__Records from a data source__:
_ _ _ _

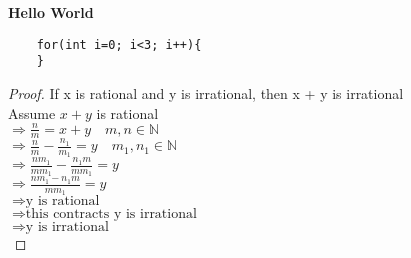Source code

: \documentclass{article}
\begin{document}
\textbf{Hello World}
\begin{verbatim}
    for(int i=0; i<3; i++){
    }
\end{verbatim}

\begin{proof}
If x is rational and y is irrational, then x + y is irrational \\
Assume $x + y$ is rational \\
    $\Rightarrow \frac{n}{m} = x + y  \quad m, n \in  \mathbb{N}$ \\ 
    $\Rightarrow \frac{n}{m} - \frac{n_1}{m_1} = y \quad m_1, n_1 \in  \mathbb{N}$ \\
    $\Rightarrow \frac{n m_1}{m m_1} - \frac{n_1 m}{m m_1} = y$  \\
    $\Rightarrow \frac{n m_1 - n_1 m}{m m_1} = y$  \\
    $\Rightarrow \mbox{y is rational}$  \\
    $\Rightarrow \mbox{this contracts y is irrational}$ \\
    $\Rightarrow \mbox{y is irrational}$ \\
\end{proof}
\end{document}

_ _ _ _

Give the data again word for word, without images.

Source code

: \documentclass{article}
\begin{document}
\textbf{Hello World}
\begin{verbatim}
    for(int i=0; i<3; i++){
    }
\end{verbatim}

\begin{proof}
If x is rational and y is irrational, then x + y is irrational \\
Assume $x + y$ is rational \\
    $\Rightarrow \frac{n}{m} = x + y  \quad m, n \in  \mathbb{N}$ \\ 
    $\Rightarrow \frac{n}{m} - \frac{n_1}{m_1} = y \quad m_1, n_1 \in  \mathbb{N}$ \\
    $\Rightarrow \frac{n m_1}{m m_1} - \frac{n_1 m}{m m_1} = y$  \\
    $\Rightarrow \frac{n m_1 - n_1 m}{m m_1} = y$  \\
    $\Rightarrow \mbox{y is rational}$  \\
    $\Rightarrow \mbox{this contracts y is irrational}$ \\
    $\Rightarrow \mbox{y is irrational}$ \\
\end{proof}
\end{document}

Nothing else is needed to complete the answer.